The transmission spectrum of WASP-17 b from the optical to the near-infrared wavelengths: combining STIS, WFC3 and IRAC datasets
Arianna Saba, Angelos Tsiaras, Mario Morvan, Alexandra Thompson,, Quentin Changeat, Billy Edwards, Andrew Jolly, Ingo Waldmann, and Giovanna, Tinetti

TL;DR
This study presents a comprehensive transmission spectrum of hot Jupiter WASP-17 b from optical to near-infrared wavelengths, combining Hubble and Spitzer data, revealing water and possible metal oxides in its atmosphere.
Contribution
It combines multi-instrument datasets with advanced reduction and retrieval techniques to analyze the atmospheric composition of WASP-17 b, addressing data inconsistencies and exploring different atmospheric models.
Findings
Detection of strong water signatures in the atmosphere.

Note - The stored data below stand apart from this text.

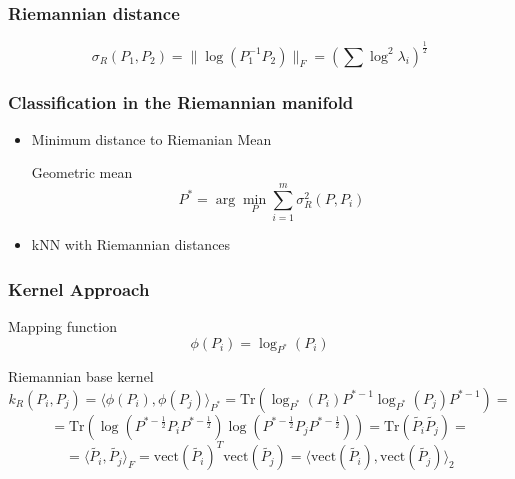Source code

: \documentclass{beamer}
\begin{document}

\begin{frame}
\frametitle{Riemannian distance}
\begin{block}{}
\begin{equation*}
	\sigma_R (P_1, P_2) = \|\log(P_1^{-1}P_2)\|_F = \left( \sum \log^2\lambda_i \right)^{\frac12}
\end{equation*}
\end{block}
\end{frame}


\begin{frame}
\frametitle{ Classification in the Riemannian manifold}
\begin{itemize}
	\item Minimum distance to Riemanian Mean
\begin{block}{Geometric mean}
	\begin{equation*}
	P^* = \arg\min_P \sum_{i=1}^{m}\sigma^2_R(P, P_i)
	\end{equation*}
\end{block}
\vfill
\item kNN with Riemannian distances
\end{itemize}

\end{frame}




\begin{frame}
\frametitle{Kernel Approach}

\begin{block}{Mapping function}
	\begin{equation*}
		\phi (P_i) = \log_{P^*}(P_i)
	\end{equation*}
\end{block}
\begin{block}{Riemannian base kernel}
	\begin{equation*}
 k_R(P_i,P_j) = \langle 	\phi (P_i), 	\phi (P_j)\rangle_{P^*} = \text{Tr}( \log_{P^*}(P_i)P^{*-1} \log_{P^*}(P_j)P^{*-1}) = 
	\end{equation*}
	\begin{equation*}
 =	\text{Tr}( \log (P^{*-\frac12}P_i P^{*-\frac12}) \log (P^{*-\frac12}P_j P^{*-\frac12})) =	\text{Tr}(\tilde{P_i}\tilde{P_j}) = 
	\end{equation*}
	\begin{equation*}
	= \langle \tilde{P_i},\tilde{P_j} \rangle_F =  \text{vect}(\tilde{P_i})^T  \text{vect}(\tilde{P_j}) =  \langle  \text{vect}(\tilde{P_i}), \text{vect}(\tilde{P_j}) \rangle_2
	\end{equation*}
\end{block}

\end{frame}
\end{document}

Potential presence of aluminium oxide (AlO) and titanium hydride (TiH).
Inconclusive results due to data inconsistencies, highlighting need for further observations.
Abstract
We present the transmission spectrum of the inflated hot-Jupiter WASP-17 b, observed with the STIS and WFC3 instruments aboard the Hubble Space Telescope, allowing for a continuous wavelength coverage from ~0.4 to ~1.7 um. Observations taken with IRAC channel 1 and 2 on the Spitzer Space Telescope are also included, adding photometric measurements at 3.6 and 4.5 um. HST spectral data was analysed with Iraclis, a pipeline specialised in the reduction of STIS and WFC3 transit and eclipse observations. Spitzer photometric observations were reduced with the TLCD-LSTM method, utilising recurrent neural networks. The outcome of our reduction produces incompatible results between STIS visit 1 and visit 2, which leads us to consider two scenarios for G430L. Additionally, by modelling the WFC3 data alone, we can extract atmospheric information without having to deal with the contrasting STIS…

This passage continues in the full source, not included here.